Il nocciolo duro, per ora, è tutto e solo nel metodo, nei segnali e negli annunci. Giuseppe Conte tende la mano ai sindacati e apre ulteriormente il compasso sul Sud, abbozzando un piano di fiscalità di vantaggio concordato con l’Ue e saggiando il terreno della politica industriale. Ma avverte: «Ci vuole tempo, non abbiamo la bacchetta magica», ripete come un mantra spostando l’asticella sull’arco dei «due-tre anni».

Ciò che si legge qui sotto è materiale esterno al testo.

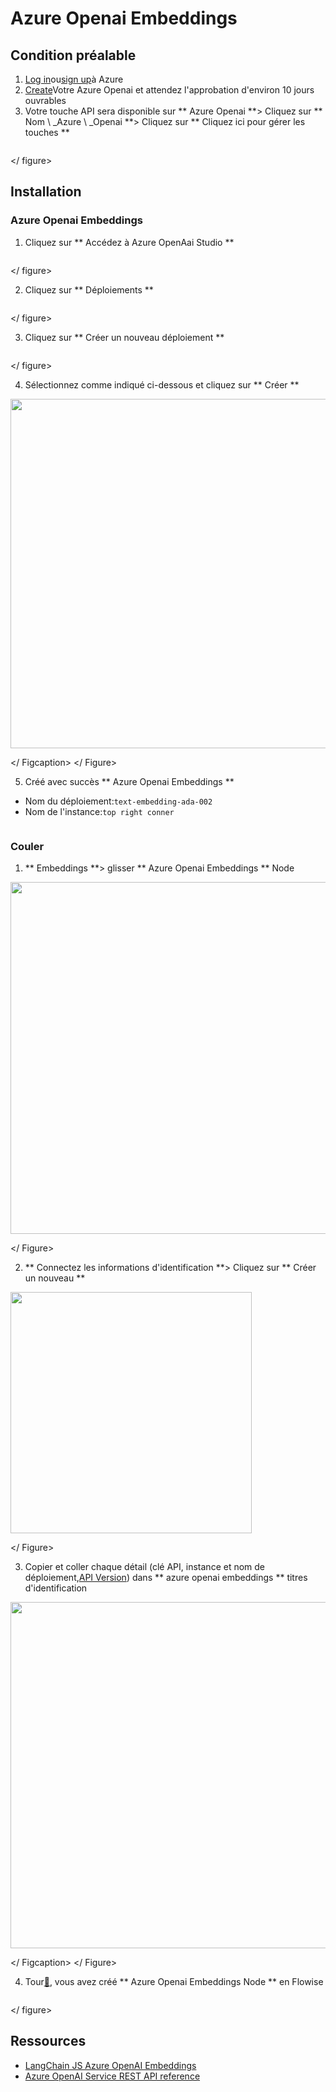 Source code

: # Azure Openai Embeddings

## Condition préalable

1. [Log in](https://portal.azure.com/)ou[sign up](https://azure.microsoft.com/en-us/free/)à Azure
2. [Create](https://portal.azure.com/#create/Microsoft.CognitiveServicesOpenAI)Votre Azure Openai et attendez l'approbation d'environ 10 jours ouvrables
3. Votre touche API sera disponible sur ** Azure Openai **> Cliquez sur ** Nom \ _Azure \ _Openai **> Cliquez sur ** Cliquez ici pour gérer les touches **

<gigne> <img src = "../../../. Gitbook / Assets / Azure / Azure-General / 1.png" alt = ""> <Figcaption> </gigcaption> </ figure>

## Installation

### Azure Openai Embeddings

1. Cliquez sur ** Accédez à Azure OpenAai Studio **

<gigne> <img src = "../../../. Gitbook / Assets / Azure / Azure-General / 2.png" alt = ""> <Figcaption> </gigcaption> </ figure>

2. Cliquez sur ** Déploiements **

<gigne> <img src = "../../../. GitBook / Assets / Azure / Azure-General / 3.png" alt = ""> <Figcaption> </gigcaption> </ figure>

3. Cliquez sur ** Créer un nouveau déploiement **

<gigne> <img src = "../../../. Gitbook / Assets / Azure / Azure-General / 4.png" alt = ""> <Figcaption> </gigcaption> </ figure>

4. Sélectionnez comme indiqué ci-dessous et cliquez sur ** Créer **

<gigne> <img src = "../../../. GitBook / Assets / Azure / Azure-Openai-Embeddings / 1.png" alt = "" width = "559"> <Figcaption> </ Figcaption> </ Figure>

5. Créé avec succès ** Azure Openai Embeddings **

* Nom du déploiement:`text-embedding-ada-002`
* Nom de l'instance:`top right conner`

<gigne> <img src = "../../../. gitbook / actifs / azure / azure-openai-embeddings / 2.png" alt = ""> <figcaption> </gigcaption> </gigne>

### Couler

1. ** Embeddings **> glisser ** Azure Openai Embeddings ** Node

<gigne> <img src = "../../../. GitBook / Assets / Azure / Azure-Openai-Embeddings / 3.png" alt = "" width = "563"> <Figcaption> </gigCaption> </ Figure>

2. ** Connectez les informations d'identification **> Cliquez sur ** Créer un nouveau **

<gigne> <img src = "../../../. GitBook / Assets / Azure / Azure-Openai-Embeddings / 4.png" Alt = "" width = "386"> <Figcaption> </gigCaption> </ Figure>

3. Copier et coller chaque détail (clé API, instance et nom de déploiement,[API Version](https://learn.microsoft.com/en-us/azure/ai-services/openai/reference#chat-completions)) dans ** azure openai embeddings ** titres d'identification

<gigne> <img src = "../../../. GitBook / Assets / Azure / Azure-Openai-Embeddings / 5.png" alt = "" width = "554"> <Figcaption> </ Figcaption> </ Figure>

4. Tour[🎉](https://emojipedia.org/party-popper/), vous avez créé ** Azure Openai Embeddings Node ** en Flowise

<gigne> <img src = "../../../. Gitbook / Assets / Azure / Azure-General / 5.png" alt = ""> <Figcaption> </gigcaption> </ figure>

## Ressources

* [LangChain JS Azure OpenAI Embeddings](https://js.langchain.com/docs/modules/data\_connection/text\_embedding/integrations/azure\_openai)
* [Azure OpenAI Service REST API reference](https://learn.microsoft.com/en-us/azure/ai-services/openai/reference)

Il presidente del Consiglio arriva nell’assolata Lecce accogliendo l’invito della Cgil nazionale per le “Giornate del lavoro” («è la prima volta per un premier», gongola il segretario generale Maurizio Landini), rimarca il «riconoscimento del ruolo sociale di un’organizzazione esponenziale come la vostra» ed esalta il valore del «confronto con le parti sociali», perché «stare chiusi nelle stanze del palazzo senza confrontarsi è una iattura per un decisore politico». Insomma: almeno a parole ritornano le relazioni con i corpi intermedi e l’arte della mediazione “sistemica”. È un passaggio che enfatizzerà più volte anche Landini, durante il colloquio con Conte («Gli uomini soli al comando non ci sono mai piaciuti»): sul palco del Teatro Apollo nessun moderatore o intervistatore, ma confronto a due voci con sollecitazioni e domande dei delegati Cgil in platea.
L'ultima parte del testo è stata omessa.